MergeTree Internal File Format: .bin, .mrk, and Storage Layout

A MergeTree data part is a self-contained directory of files on disk. Column values live in .bin files, byte offsets that let ClickHouse jump straight to a granule live in mark (.mrk) files, and a sparse primary.idx ties it all together. Understanding this layout explains why ClickHouse reads only the granules it needs, how decompression works, and what the files in a part directory actually mean when you are debugging.

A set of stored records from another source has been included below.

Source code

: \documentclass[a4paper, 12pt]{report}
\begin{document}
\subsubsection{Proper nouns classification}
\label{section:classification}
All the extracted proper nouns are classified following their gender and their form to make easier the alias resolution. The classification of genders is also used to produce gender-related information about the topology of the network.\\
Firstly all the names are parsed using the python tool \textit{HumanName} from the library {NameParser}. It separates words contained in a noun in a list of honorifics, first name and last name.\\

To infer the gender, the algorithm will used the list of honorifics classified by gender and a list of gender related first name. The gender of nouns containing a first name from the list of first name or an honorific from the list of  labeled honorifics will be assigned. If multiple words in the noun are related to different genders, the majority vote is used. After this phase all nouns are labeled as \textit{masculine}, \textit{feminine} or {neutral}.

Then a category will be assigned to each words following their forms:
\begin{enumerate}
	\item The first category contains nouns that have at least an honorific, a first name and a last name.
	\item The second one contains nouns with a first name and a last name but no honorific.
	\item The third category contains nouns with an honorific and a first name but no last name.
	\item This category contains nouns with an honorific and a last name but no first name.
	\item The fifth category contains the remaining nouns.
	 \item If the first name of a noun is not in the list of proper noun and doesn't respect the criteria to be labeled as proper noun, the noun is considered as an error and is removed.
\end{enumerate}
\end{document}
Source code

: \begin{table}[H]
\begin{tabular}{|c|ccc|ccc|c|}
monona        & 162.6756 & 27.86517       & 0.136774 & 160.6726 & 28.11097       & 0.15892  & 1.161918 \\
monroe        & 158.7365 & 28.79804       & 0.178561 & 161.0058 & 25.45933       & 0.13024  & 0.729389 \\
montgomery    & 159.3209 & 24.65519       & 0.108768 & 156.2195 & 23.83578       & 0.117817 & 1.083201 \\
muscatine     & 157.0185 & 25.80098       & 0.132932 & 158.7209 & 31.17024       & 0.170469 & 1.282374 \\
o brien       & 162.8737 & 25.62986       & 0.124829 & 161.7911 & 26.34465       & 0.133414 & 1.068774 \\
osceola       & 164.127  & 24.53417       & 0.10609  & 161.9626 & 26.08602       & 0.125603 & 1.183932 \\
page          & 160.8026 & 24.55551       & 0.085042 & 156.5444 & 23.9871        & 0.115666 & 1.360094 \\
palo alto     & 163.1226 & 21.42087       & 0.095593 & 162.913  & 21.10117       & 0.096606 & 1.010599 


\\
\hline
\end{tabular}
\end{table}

This page documents the on-disk structure in detail. For the conceptual query-time view of the sparse index, see ClickHouse Indexes. For the engine itself, see MergeTree and what is MergeTree.

The Data Part Directory

Every part is a directory whose name encodes its partition, block range, and merge level (for example all_1_1_0). Inside, ClickHouse writes everything required to interpret the part without consulting any central catalog. A typical wide part directory contains:

File Purpose
<column>.bin Compressed column data, one file per column
<column>.mrk2 Mark file per column - byte offsets mapping granules into the .bin file
primary.idx Sparse primary index - one entry per granule
columns.txt Column names and types in the part
count.txt Number of rows in the part
checksums.txt Sizes and hashes of every file, for integrity checks
partition.dat + minmax_<col>.idx Partition value and per-partition min/max (only when PARTITION BY is used)
skp_idx_<name>.idx / .mrk2 Data-skipping (secondary) index files, if any are defined

You can inspect the layout directly. The part directory lives under the table's data_paths:

SELECT name, data_paths
FROM system.tables
WHERE name = 'my_table';

SELECT name, part_type, rows, bytes_on_disk, path
FROM system.parts
WHERE table = 'my_table' AND active;

.bin Files: Compressed Columnar Data

There is one .bin file per column (in wide parts), holding every value for that column in primary-key sort order. The file is not one big compressed blob - it is a sequence of independently compressed blocks.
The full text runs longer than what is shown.